(Rendered images with source text)
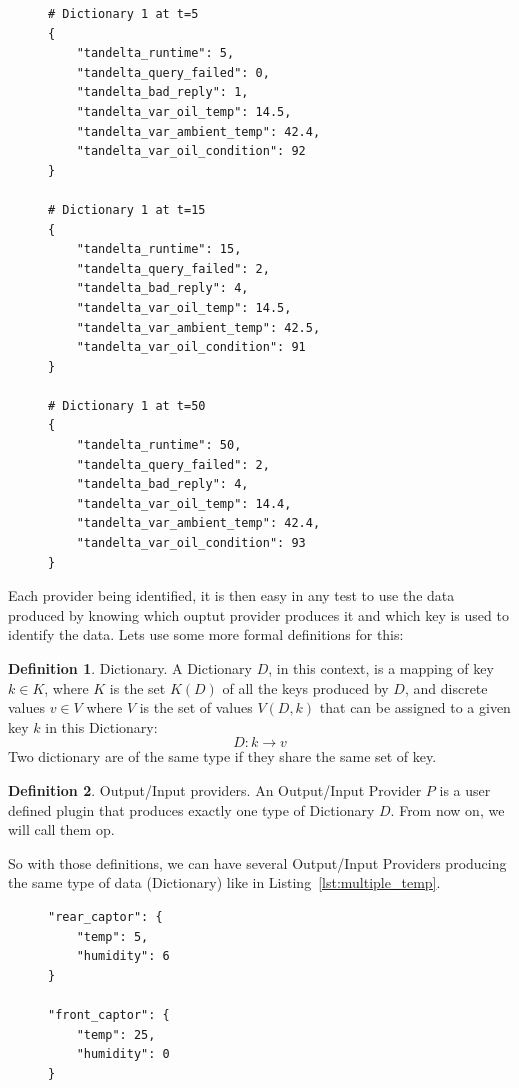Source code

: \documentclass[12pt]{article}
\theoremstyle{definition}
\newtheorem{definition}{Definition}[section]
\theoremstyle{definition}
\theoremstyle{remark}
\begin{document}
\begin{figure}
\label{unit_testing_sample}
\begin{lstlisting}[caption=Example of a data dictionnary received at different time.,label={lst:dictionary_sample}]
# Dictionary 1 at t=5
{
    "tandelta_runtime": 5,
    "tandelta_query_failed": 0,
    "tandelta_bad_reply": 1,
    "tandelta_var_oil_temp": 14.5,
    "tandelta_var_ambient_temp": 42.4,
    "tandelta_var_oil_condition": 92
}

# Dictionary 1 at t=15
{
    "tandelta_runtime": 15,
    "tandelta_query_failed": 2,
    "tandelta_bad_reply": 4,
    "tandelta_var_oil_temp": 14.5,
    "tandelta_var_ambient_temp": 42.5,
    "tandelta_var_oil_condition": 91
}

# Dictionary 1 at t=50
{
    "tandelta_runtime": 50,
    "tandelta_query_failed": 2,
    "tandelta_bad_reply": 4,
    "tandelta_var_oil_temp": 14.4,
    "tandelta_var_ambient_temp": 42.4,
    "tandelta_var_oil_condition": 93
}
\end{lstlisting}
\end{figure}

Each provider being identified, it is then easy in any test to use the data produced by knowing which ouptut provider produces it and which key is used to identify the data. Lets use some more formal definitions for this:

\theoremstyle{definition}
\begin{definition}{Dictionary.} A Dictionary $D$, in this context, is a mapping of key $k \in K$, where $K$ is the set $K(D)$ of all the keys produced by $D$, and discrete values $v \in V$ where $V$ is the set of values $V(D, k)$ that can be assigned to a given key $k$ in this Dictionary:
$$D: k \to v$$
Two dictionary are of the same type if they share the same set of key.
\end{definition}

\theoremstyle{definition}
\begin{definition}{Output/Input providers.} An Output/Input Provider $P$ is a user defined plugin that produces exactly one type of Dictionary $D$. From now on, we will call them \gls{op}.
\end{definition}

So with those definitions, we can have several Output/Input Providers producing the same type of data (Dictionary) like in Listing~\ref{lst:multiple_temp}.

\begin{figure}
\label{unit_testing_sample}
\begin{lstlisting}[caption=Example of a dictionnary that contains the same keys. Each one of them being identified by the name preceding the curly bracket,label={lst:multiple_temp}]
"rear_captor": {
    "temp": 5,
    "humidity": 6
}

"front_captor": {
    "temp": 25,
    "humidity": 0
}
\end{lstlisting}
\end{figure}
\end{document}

* * *

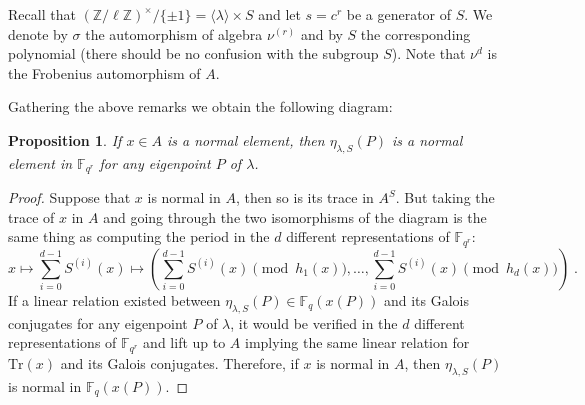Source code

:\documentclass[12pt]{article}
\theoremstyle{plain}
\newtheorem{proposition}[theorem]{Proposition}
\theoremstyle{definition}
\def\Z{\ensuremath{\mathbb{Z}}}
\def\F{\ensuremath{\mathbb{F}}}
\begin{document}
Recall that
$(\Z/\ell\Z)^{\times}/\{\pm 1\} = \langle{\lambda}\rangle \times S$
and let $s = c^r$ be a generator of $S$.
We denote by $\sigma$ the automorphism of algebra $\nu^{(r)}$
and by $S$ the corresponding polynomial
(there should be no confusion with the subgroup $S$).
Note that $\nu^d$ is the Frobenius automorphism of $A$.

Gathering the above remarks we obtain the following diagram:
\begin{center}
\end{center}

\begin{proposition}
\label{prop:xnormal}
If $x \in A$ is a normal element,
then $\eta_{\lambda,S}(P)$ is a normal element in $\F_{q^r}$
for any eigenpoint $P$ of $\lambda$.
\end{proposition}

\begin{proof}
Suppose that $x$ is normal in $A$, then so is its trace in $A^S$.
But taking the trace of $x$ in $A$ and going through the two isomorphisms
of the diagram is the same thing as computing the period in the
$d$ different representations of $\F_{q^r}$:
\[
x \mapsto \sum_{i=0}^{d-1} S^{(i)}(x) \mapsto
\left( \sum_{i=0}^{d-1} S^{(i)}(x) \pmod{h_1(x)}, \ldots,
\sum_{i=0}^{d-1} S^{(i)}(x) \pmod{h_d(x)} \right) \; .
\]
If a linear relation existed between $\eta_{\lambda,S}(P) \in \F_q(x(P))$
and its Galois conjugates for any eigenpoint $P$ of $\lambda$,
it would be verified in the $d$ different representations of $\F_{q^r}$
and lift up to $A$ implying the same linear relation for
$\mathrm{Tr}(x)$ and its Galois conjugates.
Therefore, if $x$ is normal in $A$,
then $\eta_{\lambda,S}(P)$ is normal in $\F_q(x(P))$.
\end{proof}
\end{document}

» **Work order**
Copy each line of the data above that holds "Output".

» **Response area**
\begin{definition}{Output/Input providers.} An Output/Input Provider $P$ is a user defined plugin that produces exactly one type of Dictionary $D$. From now on, we will call them \gls{op}.
So with those definitions, we can have several Output/Input Providers producing the same type of data (Dictionary) like in Listing~\ref{lst:multiple_temp}.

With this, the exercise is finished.